La suprema Corte ha quindi aderito a quell’orientamento espresso da ultimo dalla sentenza 4578/2015, nella quale si afferma che “l’esercizio in forma associata dell’attività, sebbene senza dipendenti o collaboratori e, comunque, con beni strumentali di esiguo valore, è circostanza di per sé idonea a far presumere l'esistenza di una autonoma organizzazione di strutture e mezzi, nonché dell'intento di avvalersi della reciproca collaborazione e delle rispettive competenze, ovvero della sostituibilità nell'espletamento di alcune incombenze, sì da potersi ritenere che il reddito prodotto non sia frutto esclusivamente della professionalità di ciascun componente dello studio e, conseguentemente, debba essere assoggettato all’IRAP, a meno che il contribuente non dimostri che tale reddito è derivato dalla sola attività dei singoli associati” (cfr sentenze 11327/2016 e 25313/2014; ordinanze 27007/2014 e 13716/2010).
Con l’ordinanza in commento, la Cassazione ha applicato tali principi e, di conseguenza, ha rigettato il ricorso del contribuente.
Secondo i giudici di legittimità, infatti, “in presenza di studio associato appare … irrilevante il fatto che esso sia stato costituito al fine di facilitare l'inserimento del figlio dell'originario titolare nell'attività professionale posto che l'esercizio dell'attività professionale in forma associata costituisce ex lege presupposto dell'Irap”.

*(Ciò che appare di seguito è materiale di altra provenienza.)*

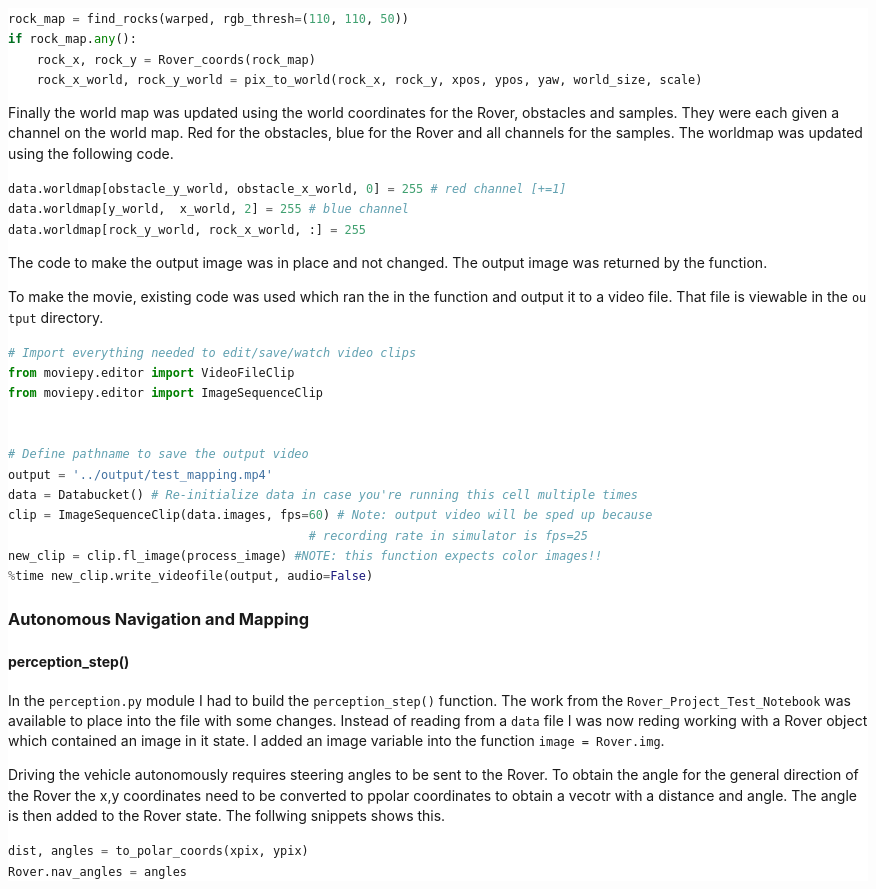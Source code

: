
```python
rock_map = find_rocks(warped, rgb_thresh=(110, 110, 50))
if rock_map.any():
    rock_x, rock_y = Rover_coords(rock_map)
    rock_x_world, rock_y_world = pix_to_world(rock_x, rock_y, xpos, ypos, yaw, world_size, scale)
```

Finally the world map was updated using the world coordinates for the Rover, obstacles and samples. They were each given a channel on the world map. Red for the obstacles, blue for the Rover and all channels for the samples. The worldmap was updated using the following code.

```python
data.worldmap[obstacle_y_world, obstacle_x_world, 0] = 255 # red channel [+=1]
data.worldmap[y_world,  x_world, 2] = 255 # blue channel
data.worldmap[rock_y_world, rock_x_world, :] = 255
```

The code to make the output image was in place and not changed. The output image was returned by the function.

To make the movie, existing code was used which ran the in the function and output it to a video file. That file is viewable in the `output` directory.

```python
# Import everything needed to edit/save/watch video clips
from moviepy.editor import VideoFileClip
from moviepy.editor import ImageSequenceClip


# Define pathname to save the output video
output = '../output/test_mapping.mp4'
data = Databucket() # Re-initialize data in case you're running this cell multiple times
clip = ImageSequenceClip(data.images, fps=60) # Note: output video will be sped up because 
                                          # recording rate in simulator is fps=25
new_clip = clip.fl_image(process_image) #NOTE: this function expects color images!!
%time new_clip.write_videofile(output, audio=False)
```

### Autonomous Navigation and Mapping

#### perception_step()

In the `perception.py` module I had to build the `perception_step()` function. The work from the `Rover_Project_Test_Notebook` was available to place into the file with some changes. Instead of reading from a `data` file I was now reding working with a Rover object which contained an image in it state. I added an image variable into the function `image = Rover.img`.

Driving the vehicle autonomously requires steering angles to be sent to the Rover. To obtain the angle for the general direction of the Rover the x,y coordinates need to be converted to ppolar coordinates to obtain a vecotr with a distance and angle. The angle is then added to the Rover state. The follwing snippets shows this.

```python
dist, angles = to_polar_coords(xpix, ypix)
Rover.nav_angles = angles
```


[//]: # (Image References)
[image1]: ./misc/rover_image.jpg
[image2]: ./calibration_images/example_grid1.jpg
[image3]: ./calibration_images/example_rock1.jpg
[settings]: ./calibration_images/simulator-settings.png
[warped]: ./calibration_images/warped.png
[thresh]: ./calibration_images/thresh.png
[rock]: ./calibration_images/rock.png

Nel caso di specie, poi, con valutazione di merito non sindacabile in sede di legittimità, la Ctr aveva escluso che i compensi percepiti dallo studio fossero il frutto dell’attività esclusiva del ricorrente, come si poteva desumere dall’intestazione delle parcelle prodotte in copia (solo una parte delle stesse era riferibile al contribuente, mentre le altre erano intestate o all’altro associato o all’associazione); inoltre, risultava “la sussistenza di un rapporto di reciproca collaborazione e sostituibilità dei professionisti nell'espletamento degli incarichi affidati”.
Infine, si segnala la recentissima sentenza della Cassazione 21164 dello scorso 19 ottobre (Studio professionale associato: il presupposto Irap è “ex lege”), che è ancor più restrittiva, in relazione al contenuto della prova contraria; secondo i giudici di legittimità, “l’unica prova contraria rilevante rimane non già l’assenza di un apparato organizzativo (in realtà sempre implicito nella struttura associativa dello studio) ma proprio l’assenza di una associazione”.